The full moon. Tomorrow. The Harrow succession ball was also tomorrow, which meant we were travelling earlier at latest if we wanted to arrive with any preparation time at all.
This will be the first full moon since Lyra’s wolf had started surfacing on its own, the first one she’d have to navigate with some degree of control rather than none, and she was going to have to do it with everything else already in motion around her.
Cade didn’t say anything else. He just stood there and let me work through it, which was one of the things I appreciated most about him, he delivered information and then gave you the space to think rather than filling every silence with his own voice.
I thought about the training sessions. The first night she’d disappeared twice, slipped away before Eren could redirect her, and both times it had taken longer than I’d liked to find her and bring her back. The second night, once, but she’d been turning back on her own when they reached her. The third night she’d held the thread through, fragile, shaking by the end of it, but unbroken.
Fragile and unbroken.
Tomorrow’s full moon was going to be the real test of what these trainings had actually built.
Not a clearing at the edge of the estate grounds with only Eren and myself to witness it. The full moon pulled harder than anything we’d managed in training. The wolf inside her had been moving freely for a week. A full moon was the moon at its most direct, the thing the whole mythology was built around, the pull that the Moonborn bloodline had always been connected to most completely.
If she held through it, we had something to work with at the ball.
If she didn’t, we had a different problem entirely.
I thought about sending her ahead of us, or leaving her here while I attended with Cade and a reduced party, and dismissed it immediately. Leaving her here without Eren, without me, with the investigation still open and whoever else might be working the same agenda that had already poisoned her once, no. That wasn’t a conversation I was willing to have with myself.
She will come with us.
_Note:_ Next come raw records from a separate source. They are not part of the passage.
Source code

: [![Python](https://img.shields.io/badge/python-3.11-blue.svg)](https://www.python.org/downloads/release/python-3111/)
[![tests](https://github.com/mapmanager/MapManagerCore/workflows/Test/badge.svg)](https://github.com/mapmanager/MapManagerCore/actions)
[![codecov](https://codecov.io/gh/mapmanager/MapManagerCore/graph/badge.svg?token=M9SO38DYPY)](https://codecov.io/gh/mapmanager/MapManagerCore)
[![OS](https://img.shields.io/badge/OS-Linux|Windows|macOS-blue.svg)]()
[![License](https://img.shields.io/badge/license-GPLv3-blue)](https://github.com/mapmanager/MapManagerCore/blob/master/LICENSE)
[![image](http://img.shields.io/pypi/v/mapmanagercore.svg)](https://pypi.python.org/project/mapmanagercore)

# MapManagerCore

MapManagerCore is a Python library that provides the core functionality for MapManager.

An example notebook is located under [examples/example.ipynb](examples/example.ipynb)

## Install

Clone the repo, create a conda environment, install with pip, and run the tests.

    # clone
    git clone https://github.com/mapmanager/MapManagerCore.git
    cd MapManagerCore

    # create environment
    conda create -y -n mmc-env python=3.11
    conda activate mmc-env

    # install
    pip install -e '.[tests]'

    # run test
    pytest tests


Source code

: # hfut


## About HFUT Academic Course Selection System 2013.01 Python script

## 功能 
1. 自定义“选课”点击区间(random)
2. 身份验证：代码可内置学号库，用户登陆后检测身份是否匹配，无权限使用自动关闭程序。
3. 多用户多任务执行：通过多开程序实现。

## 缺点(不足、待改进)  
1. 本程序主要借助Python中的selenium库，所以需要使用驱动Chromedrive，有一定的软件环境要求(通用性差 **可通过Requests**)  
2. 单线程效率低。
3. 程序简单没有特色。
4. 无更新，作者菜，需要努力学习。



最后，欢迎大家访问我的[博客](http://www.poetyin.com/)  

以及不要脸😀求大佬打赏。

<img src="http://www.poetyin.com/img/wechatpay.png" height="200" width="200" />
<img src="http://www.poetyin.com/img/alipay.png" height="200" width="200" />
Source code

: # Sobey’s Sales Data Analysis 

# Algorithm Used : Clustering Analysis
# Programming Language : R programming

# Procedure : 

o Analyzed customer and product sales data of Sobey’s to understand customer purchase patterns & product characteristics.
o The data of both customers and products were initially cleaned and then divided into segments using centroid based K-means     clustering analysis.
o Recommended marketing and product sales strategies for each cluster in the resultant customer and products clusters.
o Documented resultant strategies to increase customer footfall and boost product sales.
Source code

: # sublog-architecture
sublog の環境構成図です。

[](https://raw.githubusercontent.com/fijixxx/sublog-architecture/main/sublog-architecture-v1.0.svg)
We’ll manage whatever the full moon gives us, we will travelled as early as possible, and we’ll arrive at the Harrow succession ball as a unit with Lyra beside me as my Luna, which was what she was and what the world needed to see clearly if we were going to survive the political fallout of Harlan’s death with our credibility intact.
I looked at the letter one more time.
Then I folded it carefully and placed it with the correspondence that required a formal written response before the end of the day.
"Get the carriages ready," I said.
Cade didn’t move immediately. "You want to tell her about the ball, or should I..."
"I’ll tell her," I said. "This afternoon. After she’s slept."
"And the full moon?"
"Make sure no staff are in the eastern grounds after nightfall. I don’t want audience."
"Already handled," Cade said.
Of course it was.
He took the letter, added it to the response pile, and moved toward the door. Then he stopped.
"For what it’s worth," he said, without turning around. "She’s further along than I expected.
After six nights."
"I know,"
"Eren thinks she’ll hold."
I looked at the desk. "I hope he’s right."